È ormai evidente a tutti che la gravità della situazione non sia mai stata comunicata in tempo utile da chi avrebbe dovuto e potuto farlo – spiega ancora Beduschi – e trovo inaccettabile che oggi si tenti di scaricare su altri responsabilità inesistenti. Qualcuno si è accorto dei problemi solo ieri. Noi li affrontiamo da tempo, nei fatti e non a parole».
Beduschi annuncia l’ imminente «nomina da parte del governo di un commissario per affrontare l’emergenza e costruire le condizioni per una reale fase di rilancio – conclude – La Regione continuerà a esserci, come ha sempre fatto, al fianco dei soci e del territorio».
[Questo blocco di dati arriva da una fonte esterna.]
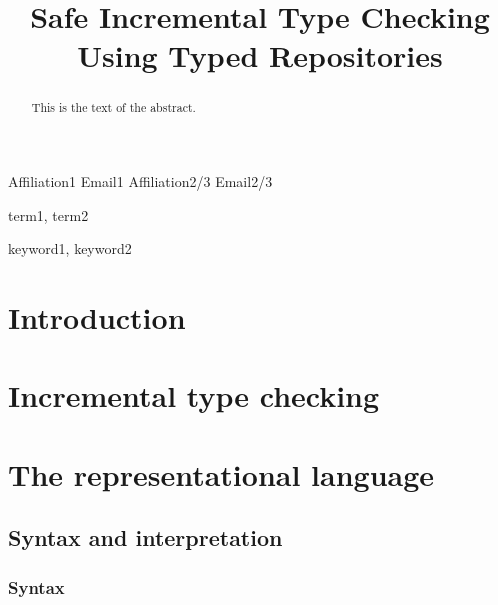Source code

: \documentclass[9pt,authoryear]{sigplanconf}
\begin{document}
\copyrightdata{[to be supplied]} 


\title{Safe Incremental Type Checking Using Typed Repositories}

           {Affiliation1}
           {Email1}
           {Affiliation2/3}
           {Email2/3}

\maketitle

\begin{abstract}
This is the text of the abstract.
\end{abstract}


\terms
term1, term2

\keywords
keyword1, keyword2

\section{Introduction}

\section{Incremental type checking}

\section{The {\system} representational language}

\subsection{Syntax and interpretation}

\subsubsection{Syntax}
\end{document}
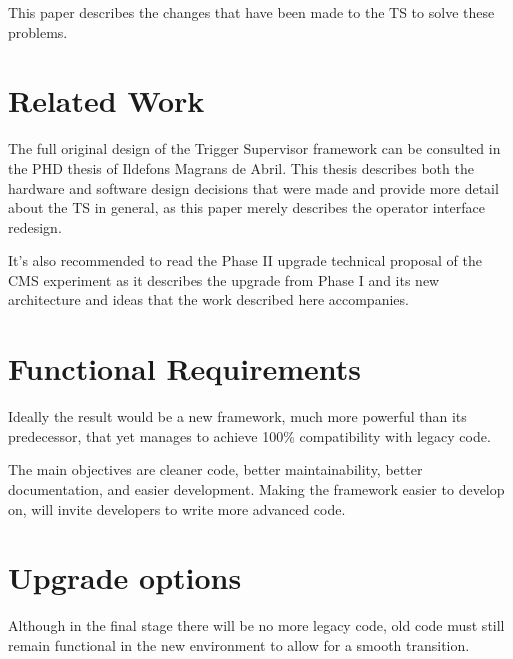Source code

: \documentclass[journal]{IEEEtran}
\begin{document}
This paper describes the changes that have been made to the TS to solve these
problems.

\section{Related Work}
The full original design of the Trigger Supervisor framework can be consulted in
the PHD thesis of Ildefons Magrans de Abril\cite{TS_PHD}. This thesis describes
both the hardware and software design decisions that were made and provide more
detail about the TS in general, as this paper merely describes the operator
interface redesign.

It's also recommended to read the Phase II upgrade technical proposal of the
CMS experiment\cite{TS_Phase2} as it describes the upgrade from Phase I
\cite{CMS_Experiment} and its new architecture and ideas that the work described
here accompanies.


\section{Functional Requirements}
Ideally the result would be a new framework, much more powerful than its
predecessor, that yet manages to achieve 100\% compatibility with legacy code.

The main objectives are cleaner code, better maintainability, better documentation,
and easier development. Making the framework easier to develop on, will invite
developers to write more advanced code.

\section{Upgrade options}
Although in the final stage there will be no more legacy code, old code
must still remain functional in the new environment to allow for a smooth
transition.
\end{document}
Uil: «Tutele per i lavoratori»
«Preoccupati per i lavoratori di Terre d’Oltrepo, servono soluzioni urgenti». A parlare sono Uil Pavia e Uila (categoria agroalimentare) dopo la richiesta di crisi aziendale avanzata dalla Cantina alla Camera di Commercio, a fronte della situazione debitoria («Viene ventilato un debito di 20 milioni di euro verso le banche» fa sapere il sindacato in una nota). «Come se non bastasse questo macigno, che la vecchia dirigenza ha sempre minimizzato, restano pesantissimi anche i debiti verso i conferitori per la vendemmia 2024. Senza dimenticare quelli verso i fornitori – commenta la Uil – E all’orizzonte le nubi sono sempre più cupe, soprattutto dopo la mancata nomina del nuovo Cda, nonostante l’impegno dell’assessorato regionale all’Agricoltura e le dichiarazioni di disponibilità da parte delle rappresentanze imprenditoriali di categoria».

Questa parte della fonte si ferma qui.